A logistic regression model predicting use of HVH by demographic and clinical characteristics is shown in Table 2. In this baseline model, estimates are adjusted for race, gender, age, and stage of disease. There was a negative association between each minority group and HVH use. There was a 36% lower odds [OR 0.64 (95%CI 0.60–0.68)] associated with Black race. Hispanic ethnicity was associated with 40% lower odds [OR 0.60 (95% CI 0.58–0.63)]; and API race/ethnicities were associated with 18% lower odds [OR 0.82 (95% CI 0.78–0.86)] of HVH use in comparison to White patients. Patients with Stage II, III, and IV disease were all less likely to use HVH compared with those with Stage I disease [Stage II OR 0.89 (95%CI 0.86–0.93); Stage III OR 0.94 (95%CI 0.91–0.98); Stage IV OR 0.89 (95%CI 0.85–0.93)].
Table 2.
Model 1: Baseline | |||
---|---|---|---|
Patient Characteristics | OR | 95% CI | P value |
Race | |||
White | 1 (ref) | ||
Black | 0.64 | 0.60–0.68 | <0.001* |
Hispanic | 0.60 | 0.58–0.63 | <0.001* |
API | 0.82 | 0.78–0.86 | <0.001* |
Age | |||
0–44 | 1 (ref) | ||
45–54 | 1.02 | 0.94–1.11 | 0.59 |
55–64 | 0.93 | 0.86–1.00 | 0.059 |
65–74 | 0.94 | 0.87–1.01 | 0.089 |
75–84 | 0.92 | 0.86–0.99 | 0.034* |
85-high | 0.90 | 0.83–0.980 | 0.012* |
Sex | |||
Male | 1 (ref) | ||
Female | 0.98 | 0.95–1.00 | 0.148 |
Stage | |||
I | 1 (ref) | ||
II | 0.89 | 0.86–0.93 | <0.001* |
III | 0.94 | 0.91–0.98 | 0.003* |
IV | 0.89 | 0.85–0.93 | <0.001* |
Missing data | 0.80 | 0.74–0.86 | <0.001* |
Abbreviations: *=p<0.05, API=Asian Pacific Islander; OR=odds ratio; CI=confidence interval; ref=reference
In Table 3, we assessed the impact of insurance status (Model 2) and socioeconomic status factors (Model 3) on HVH use.
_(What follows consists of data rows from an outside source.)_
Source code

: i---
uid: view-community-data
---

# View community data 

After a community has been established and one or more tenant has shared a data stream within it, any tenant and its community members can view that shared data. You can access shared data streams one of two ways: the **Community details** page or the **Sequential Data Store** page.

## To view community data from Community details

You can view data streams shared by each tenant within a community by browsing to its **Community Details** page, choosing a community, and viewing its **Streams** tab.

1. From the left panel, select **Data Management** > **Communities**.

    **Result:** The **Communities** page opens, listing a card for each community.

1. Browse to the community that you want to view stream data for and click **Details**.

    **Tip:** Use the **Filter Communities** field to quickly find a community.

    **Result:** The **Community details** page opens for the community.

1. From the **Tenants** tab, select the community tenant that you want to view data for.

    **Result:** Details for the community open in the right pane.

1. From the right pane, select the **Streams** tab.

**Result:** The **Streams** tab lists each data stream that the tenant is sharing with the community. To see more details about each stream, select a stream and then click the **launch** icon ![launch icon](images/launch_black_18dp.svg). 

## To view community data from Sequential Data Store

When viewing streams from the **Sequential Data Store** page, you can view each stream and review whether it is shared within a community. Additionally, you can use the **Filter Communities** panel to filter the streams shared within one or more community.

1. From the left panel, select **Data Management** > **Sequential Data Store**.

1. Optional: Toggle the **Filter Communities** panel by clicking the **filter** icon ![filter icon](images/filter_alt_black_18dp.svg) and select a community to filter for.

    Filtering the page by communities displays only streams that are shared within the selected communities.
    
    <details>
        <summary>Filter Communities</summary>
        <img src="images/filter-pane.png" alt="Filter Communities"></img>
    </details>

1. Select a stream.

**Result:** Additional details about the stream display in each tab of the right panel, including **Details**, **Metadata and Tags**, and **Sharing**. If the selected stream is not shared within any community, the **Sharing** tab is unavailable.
Compared with private insurance, we found an independent and negative association between all insurance types and HVH utilization. Despite these strong associations, the negative correlation between minority race and HVH utilization persisted [Black OR 0.68 (95%CI 0.64–0.73); Hispanic OR 0.64 (95%CI 0.61–0.67); API OR 0.88 (95%CI 0.84–0.92)]. When neighborhood SES factors were added to the model, the difference in odds of utilization of HVH by Black and Hispanic patients decreased 15% and 17%, respectively [Black OR 0.83 (95% CI 0.78–0.89); Hispanic OR 0.81 (95%CI 0.77–0.85)]. Decreasing levels of unemployment and increasing levels of college education were each independently associated with increasing odds of HVH use. In the full model, decreasing levels of poverty were associated with decreased utilization of HVH.
Table 3.
Model 2: Baseline + Insurance Status |
Model 3: Baseline + Insurance + SES factors |
|||||
---|---|---|---|---|---|---|
Patient Characteristics | OR | 95% CI | P value | OR | 95% CI | P value |
Race | ||||||
White | 1 (ref) | 1 (ref) | ||||
Black | 0.68 | 0.64–0.73 | <0.001* | 0.83 | 0.78–0.89 | <0.001* |
Hispanic | 0.64 | 0.61–0.67 | <0.001* | 0.81 | 0.77–0.85 | <0.001* |
API | 0.88 | 0.84–0.92 | <0.001* | 0.86 | 0.82–0.90 | <0.001* |
Insurance | ||||||
Private | 1.0 (ref) | 1.0 (ref) | ||||
Medicaid | 0.39 | 0.37–0.42 | <0.001* | 0.43 | 0.40–0.46 | <0.001* |
Medicare | 0.70 | 0.67–0.72 | <0.001* | 0.68 | 0.66–0.71 | <0.001* |
No insurance | 0.36 | 0.31–0.40 | <0.001* | 0.37 | 0.33–0.42 | <0.001* |
Missing data | 0.67 | 0.64–0.71 | <0.001* | 0.68 | 0.65–0.72 | <0.001* |
Neighborhood SES (continuous) | ||||||
% unemployment (decreasing) | 1.02 | 1.02–1.02 | <0.001* | |||
% college education (increasing) | 1.01 | 1.00–1.02 | <0.001* | |||
% poverty (decreasing) | 0.99 | 0.99–0.99 | <0.001* |
Model 2 is adjusted for age, gender, stage of disease, and insurance status; Model 3 includes all previously listed factors + neighborhood socioeconomic characteristics.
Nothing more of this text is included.